• **Records supplied**:
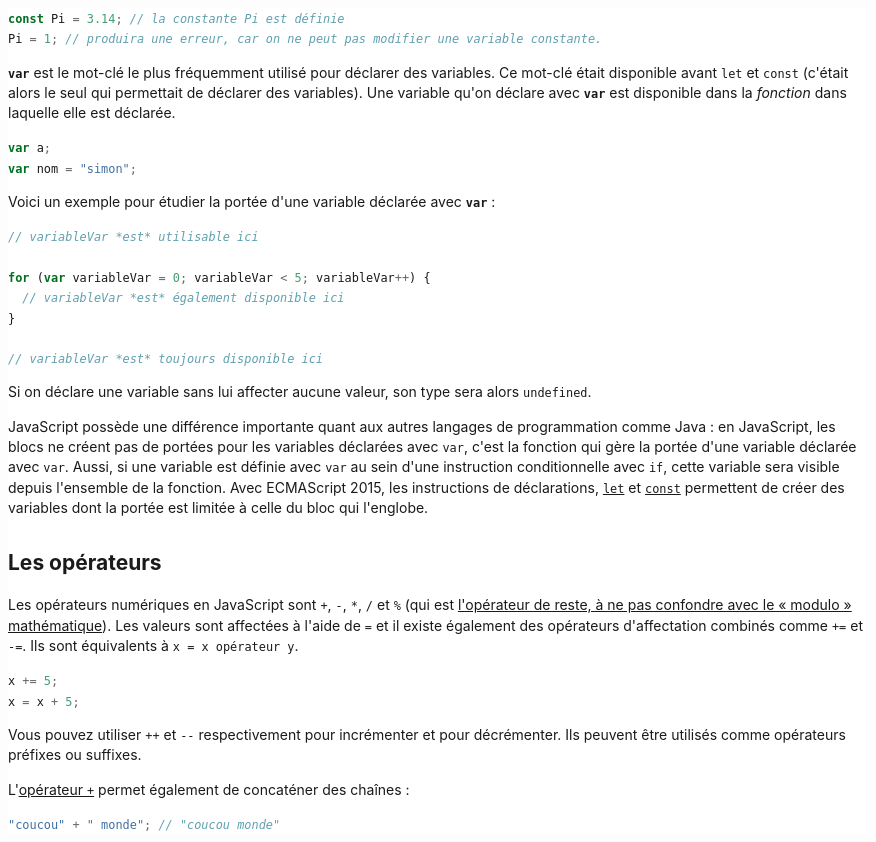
 ```js
const Pi = 3.14; // la constante Pi est définie
Pi = 1; // produira une erreur, car on ne peut pas modifier une variable constante.
```

**`var`** est le mot-clé le plus fréquemment utilisé pour déclarer des variables. Ce mot-clé était disponible avant `let` et `const` (c'était alors le seul qui permettait de déclarer des variables). Une variable qu'on déclare avec **`var`** est disponible dans la _fonction_ dans laquelle elle est déclarée.

```js
var a;
var nom = "simon";
```

Voici un exemple pour étudier la portée d'une variable déclarée avec **`var`** :

```js
// variableVar *est* utilisable ici

for (var variableVar = 0; variableVar < 5; variableVar++) {
  // variableVar *est* également disponible ici
}

// variableVar *est* toujours disponible ici
```

Si on déclare une variable sans lui affecter aucune valeur, son type sera alors `undefined`.

JavaScript possède une différence importante quant aux autres langages de programmation comme Java&nbsp;: en JavaScript, les blocs ne créent pas de portées pour les variables déclarées avec `var`, c'est la fonction qui gère la portée d'une variable déclarée avec `var`. Aussi, si une variable est définie avec `var` au sein d'une instruction conditionnelle avec `if`, cette variable sera visible depuis l'ensemble de la fonction. Avec ECMAScript 2015, les instructions de déclarations, [`let`](/fr/docs/Web/JavaScript/Reference/Statements/let) et [`const`](/fr/docs/Web/JavaScript/Reference/Statements/const) permettent de créer des variables dont la portée est limitée à celle du bloc qui l'englobe.

## Les opérateurs

Les opérateurs numériques en JavaScript sont `+`, `-`, `*`, `/` et `%` (qui est [l'opérateur de reste, à ne pas confondre avec le « modulo » mathématique](</fr/docs/Web/JavaScript/Reference/Operators#remainder_()>)). Les valeurs sont affectées à l'aide de `=` et il existe également des opérateurs d'affectation combinés comme `+=` et `-=`. Ils sont équivalents à `x = x opérateur y`.

```js
x += 5;
x = x + 5;
```

Vous pouvez utiliser `++` et `--` respectivement pour incrémenter et pour décrémenter. Ils peuvent être utilisés comme opérateurs préfixes ou suffixes.

L'[opérateur `+`](/fr/docs/Web/JavaScript/Reference/Operators#addition_(.2b)) permet également de concaténer des chaînes :

```js
"coucou" + " monde"; // "coucou monde"
```

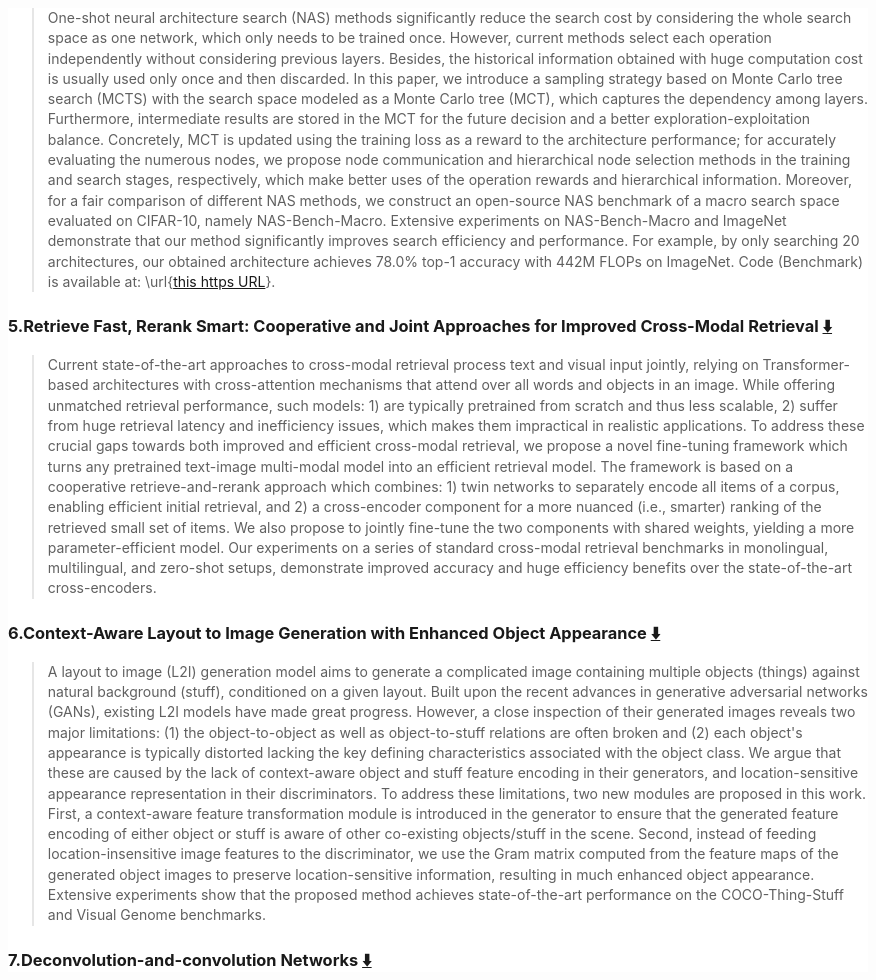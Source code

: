 >  One-shot neural architecture search (NAS) methods significantly reduce the search cost by considering the whole search space as one network, which only needs to be trained once. However, current methods select each operation independently without considering previous layers. Besides, the historical information obtained with huge computation cost is usually used only once and then discarded. In this paper, we introduce a sampling strategy based on Monte Carlo tree search (MCTS) with the search space modeled as a Monte Carlo tree (MCT), which captures the dependency among layers. Furthermore, intermediate results are stored in the MCT for the future decision and a better exploration-exploitation balance. Concretely, MCT is updated using the training loss as a reward to the architecture performance; for accurately evaluating the numerous nodes, we propose node communication and hierarchical node selection methods in the training and search stages, respectively, which make better uses of the operation rewards and hierarchical information. Moreover, for a fair comparison of different NAS methods, we construct an open-source NAS benchmark of a macro search space evaluated on CIFAR-10, namely NAS-Bench-Macro. Extensive experiments on NAS-Bench-Macro and ImageNet demonstrate that our method significantly improves search efficiency and performance. For example, by only searching $20$ architectures, our obtained architecture achieves $78.0\%$ top-1 accuracy with 442M FLOPs on ImageNet. Code (Benchmark) is available at: \url{<a class="link-external link-https" href="https://github.com/xiusu/NAS-Bench-Macro" rel="external noopener nofollow">this https URL</a>}.      
### 5.Retrieve Fast, Rerank Smart: Cooperative and Joint Approaches for Improved Cross-Modal Retrieval  [ :arrow_down: ](https://arxiv.org/pdf/2103.11920.pdf)
>  Current state-of-the-art approaches to cross-modal retrieval process text and visual input jointly, relying on Transformer-based architectures with cross-attention mechanisms that attend over all words and objects in an image. While offering unmatched retrieval performance, such models: 1) are typically pretrained from scratch and thus less scalable, 2) suffer from huge retrieval latency and inefficiency issues, which makes them impractical in realistic applications. To address these crucial gaps towards both improved and efficient cross-modal retrieval, we propose a novel fine-tuning framework which turns any pretrained text-image multi-modal model into an efficient retrieval model. The framework is based on a cooperative retrieve-and-rerank approach which combines: 1) twin networks to separately encode all items of a corpus, enabling efficient initial retrieval, and 2) a cross-encoder component for a more nuanced (i.e., smarter) ranking of the retrieved small set of items. We also propose to jointly fine-tune the two components with shared weights, yielding a more parameter-efficient model. Our experiments on a series of standard cross-modal retrieval benchmarks in monolingual, multilingual, and zero-shot setups, demonstrate improved accuracy and huge efficiency benefits over the state-of-the-art cross-encoders.      
### 6.Context-Aware Layout to Image Generation with Enhanced Object Appearance  [ :arrow_down: ](https://arxiv.org/pdf/2103.11897.pdf)
>  A layout to image (L2I) generation model aims to generate a complicated image containing multiple objects (things) against natural background (stuff), conditioned on a given layout. Built upon the recent advances in generative adversarial networks (GANs), existing L2I models have made great progress. However, a close inspection of their generated images reveals two major limitations: (1) the object-to-object as well as object-to-stuff relations are often broken and (2) each object's appearance is typically distorted lacking the key defining characteristics associated with the object class. We argue that these are caused by the lack of context-aware object and stuff feature encoding in their generators, and location-sensitive appearance representation in their discriminators. To address these limitations, two new modules are proposed in this work. First, a context-aware feature transformation module is introduced in the generator to ensure that the generated feature encoding of either object or stuff is aware of other co-existing objects/stuff in the scene. Second, instead of feeding location-insensitive image features to the discriminator, we use the Gram matrix computed from the feature maps of the generated object images to preserve location-sensitive information, resulting in much enhanced object appearance. Extensive experiments show that the proposed method achieves state-of-the-art performance on the COCO-Thing-Stuff and Visual Genome benchmarks.      
### 7.Deconvolution-and-convolution Networks  [ :arrow_down: ](https://arxiv.org/pdf/2103.11887.pdf)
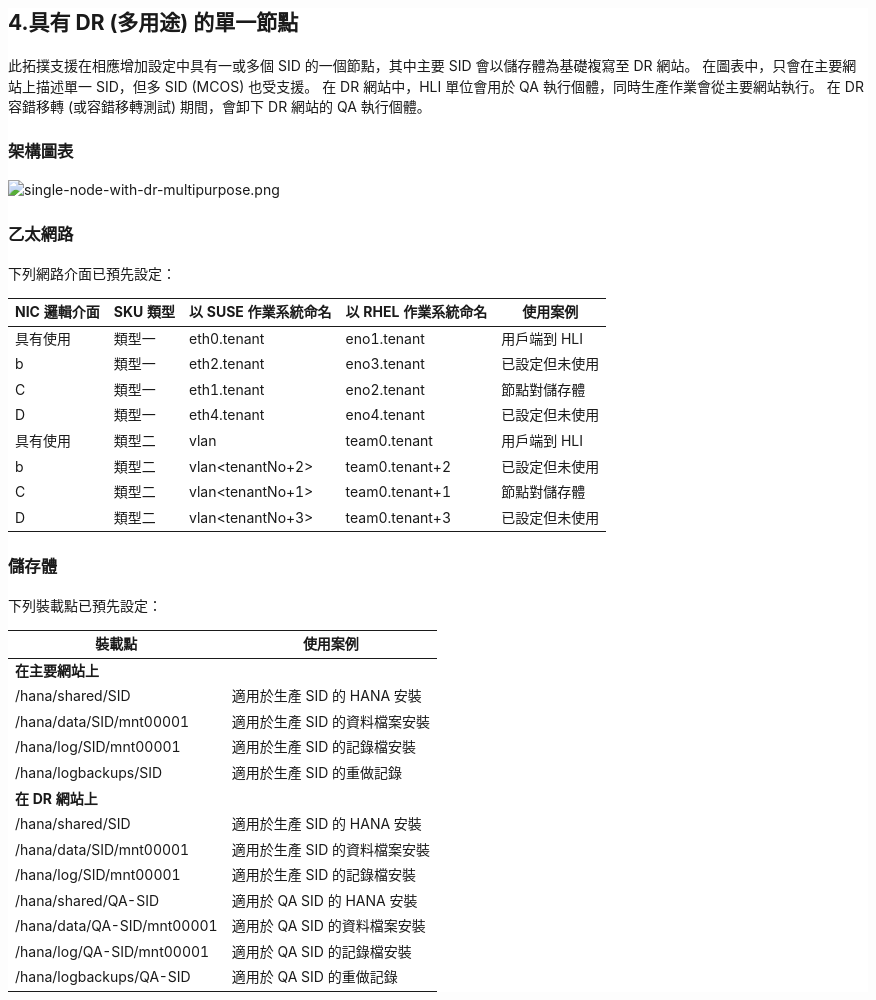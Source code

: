 
## <a name="4-single-node-with-dr-multipurpose"></a>4.具有 DR (多用途) 的單一節點
 
此拓撲支援在相應增加設定中具有一或多個 SID 的一個節點，其中主要 SID 會以儲存體為基礎複寫至 DR 網站。 在圖表中，只會在主要網站上描述單一 SID，但多 SID (MCOS) 也受支援。 在 DR 網站中，HLI 單位會用於 QA 執行個體，同時生產作業會從主要網站執行。 在 DR 容錯移轉 (或容錯移轉測試) 期間，會卸下 DR 網站的 QA 執行個體。

### <a name="architecture-diagram"></a>架構圖表  

![single-node-with-dr-multipurpose.png](media/hana-supported-scenario/single-node-with-dr-multipurpose.png)

### <a name="ethernet"></a>乙太網路
下列網路介面已預先設定：

| NIC 邏輯介面 | SKU 類型 | 以 SUSE 作業系統命名 | 以 RHEL 作業系統命名 | 使用案例|
| --- | --- | --- | --- | --- |
| 具有使用  | 類型一 | eth0.tenant | eno1.tenant | 用戶端到 HLI |
| b | 類型一 | eth2.tenant | eno3.tenant | 已設定但未使用 |
| C | 類型一 | eth1.tenant | eno2.tenant | 節點對儲存體 |
| D | 類型一 | eth4.tenant | eno4.tenant | 已設定但未使用 |
| 具有使用  | 類型二 | vlan<tenantNo> | team0.tenant | 用戶端到 HLI |
| b | 類型二 | vlan<tenantNo+2> | team0.tenant+2 | 已設定但未使用 |
| C | 類型二 | vlan<tenantNo+1> | team0.tenant+1 | 節點對儲存體 |
| D | 類型二 | vlan<tenantNo+3> | team0.tenant+3 | 已設定但未使用 |

### <a name="storage"></a>儲存體
下列裝載點已預先設定：

| 裝載點 | 使用案例 | 
| --- | --- |
|**在主要網站上**|
|/hana/shared/SID | 適用於生產 SID 的 HANA 安裝 | 
|/hana/data/SID/mnt00001 | 適用於生產 SID 的資料檔案安裝 | 
|/hana/log/SID/mnt00001 | 適用於生產 SID 的記錄檔安裝 | 
|/hana/logbackups/SID | 適用於生產 SID 的重做記錄 |
|**在 DR 網站上**|
|/hana/shared/SID | 適用於生產 SID 的 HANA 安裝 | 
|/hana/data/SID/mnt00001 | 適用於生產 SID 的資料檔案安裝 | 
|/hana/log/SID/mnt00001 | 適用於生產 SID 的記錄檔安裝 | 
|/hana/shared/QA-SID | 適用於 QA SID 的 HANA 安裝 | 
|/hana/data/QA-SID/mnt00001 | 適用於 QA SID 的資料檔案安裝 | 
|/hana/log/QA-SID/mnt00001 | 適用於 QA SID 的記錄檔安裝 |
|/hana/logbackups/QA-SID | 適用於 QA SID 的重做記錄 |

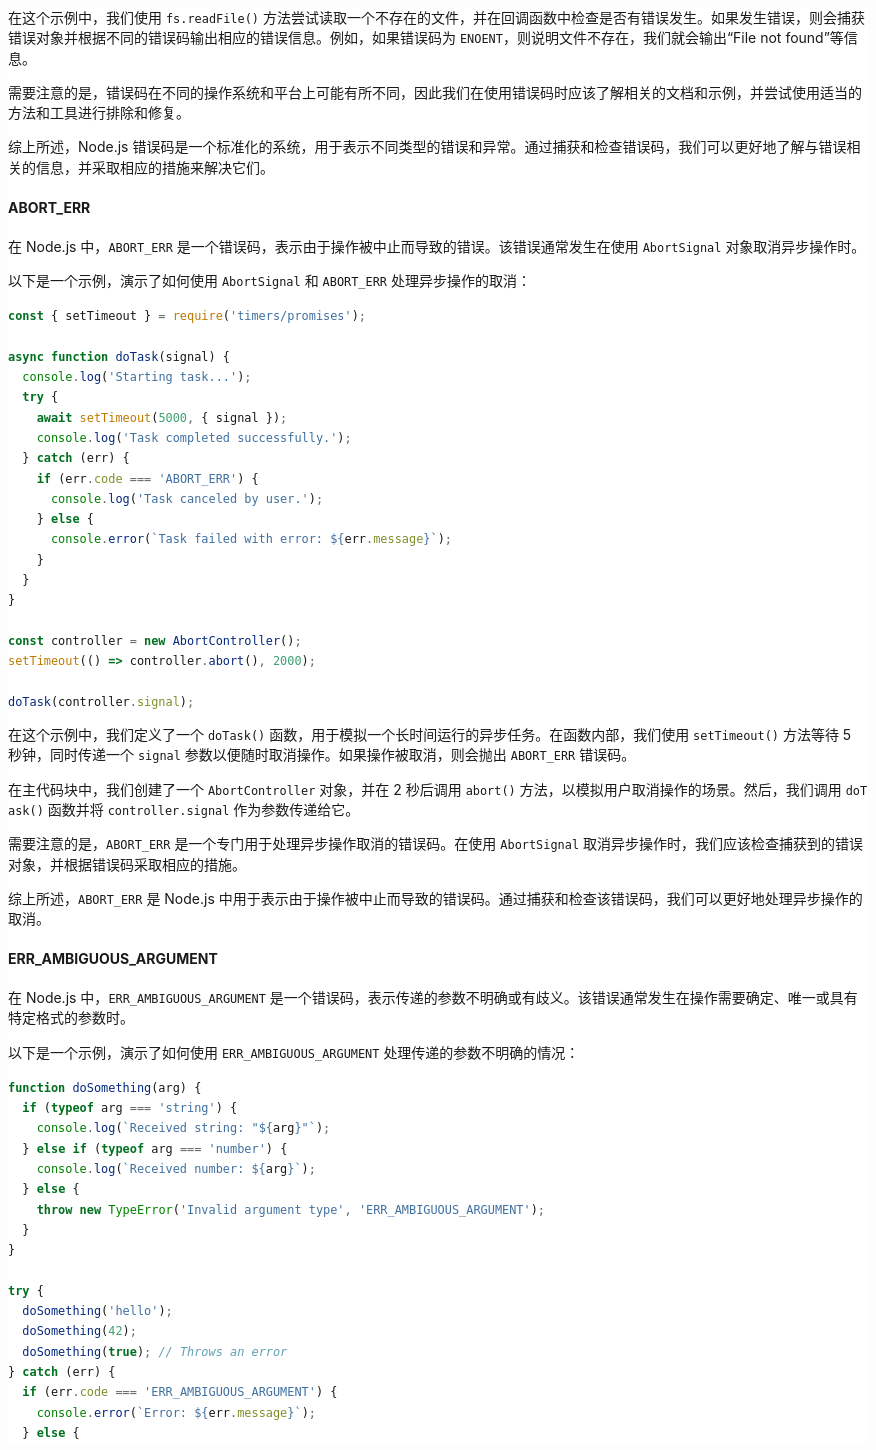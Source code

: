 在这个示例中，我们使用 `fs.readFile()` 方法尝试读取一个不存在的文件，并在回调函数中检查是否有错误发生。如果发生错误，则会捕获错误对象并根据不同的错误码输出相应的错误信息。例如，如果错误码为 `ENOENT`，则说明文件不存在，我们就会输出“File not found”等信息。

需要注意的是，错误码在不同的操作系统和平台上可能有所不同，因此我们在使用错误码时应该了解相关的文档和示例，并尝试使用适当的方法和工具进行排除和修复。

综上所述，Node.js 错误码是一个标准化的系统，用于表示不同类型的错误和异常。通过捕获和检查错误码，我们可以更好地了解与错误相关的信息，并采取相应的措施来解决它们。
#### ABORT_ERR

在 Node.js 中，`ABORT_ERR` 是一个错误码，表示由于操作被中止而导致的错误。该错误通常发生在使用 `AbortSignal` 对象取消异步操作时。

以下是一个示例，演示了如何使用 `AbortSignal` 和 `ABORT_ERR` 处理异步操作的取消：

```javascript
const { setTimeout } = require('timers/promises');

async function doTask(signal) {
  console.log('Starting task...');
  try {
    await setTimeout(5000, { signal });
    console.log('Task completed successfully.');
  } catch (err) {
    if (err.code === 'ABORT_ERR') {
      console.log('Task canceled by user.');
    } else {
      console.error(`Task failed with error: ${err.message}`);
    }
  }
}

const controller = new AbortController();
setTimeout(() => controller.abort(), 2000);

doTask(controller.signal);
```

在这个示例中，我们定义了一个 `doTask()` 函数，用于模拟一个长时间运行的异步任务。在函数内部，我们使用 `setTimeout()` 方法等待 5 秒钟，同时传递一个 `signal` 参数以便随时取消操作。如果操作被取消，则会抛出 `ABORT_ERR` 错误码。

在主代码块中，我们创建了一个 `AbortController` 对象，并在 2 秒后调用 `abort()` 方法，以模拟用户取消操作的场景。然后，我们调用 `doTask()` 函数并将 `controller.signal` 作为参数传递给它。

需要注意的是，`ABORT_ERR` 是一个专门用于处理异步操作取消的错误码。在使用 `AbortSignal` 取消异步操作时，我们应该检查捕获到的错误对象，并根据错误码采取相应的措施。

综上所述，`ABORT_ERR` 是 Node.js 中用于表示由于操作被中止而导致的错误码。通过捕获和检查该错误码，我们可以更好地处理异步操作的取消。
#### ERR_AMBIGUOUS_ARGUMENT

在 Node.js 中，`ERR_AMBIGUOUS_ARGUMENT` 是一个错误码，表示传递的参数不明确或有歧义。该错误通常发生在操作需要确定、唯一或具有特定格式的参数时。

以下是一个示例，演示了如何使用 `ERR_AMBIGUOUS_ARGUMENT` 处理传递的参数不明确的情况：

```javascript
function doSomething(arg) {
  if (typeof arg === 'string') {
    console.log(`Received string: "${arg}"`);
  } else if (typeof arg === 'number') {
    console.log(`Received number: ${arg}`);
  } else {
    throw new TypeError('Invalid argument type', 'ERR_AMBIGUOUS_ARGUMENT');
  }
}

try {
  doSomething('hello');
  doSomething(42);
  doSomething(true); // Throws an error
} catch (err) {
  if (err.code === 'ERR_AMBIGUOUS_ARGUMENT') {
    console.error(`Error: ${err.message}`);
  } else {
```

• **Your objective**: All lines with the word "number" need to be copied from the data above.

• **Response area**:
  } else if (typeof arg === 'number') {
    console.log(`Received number: ${arg}`);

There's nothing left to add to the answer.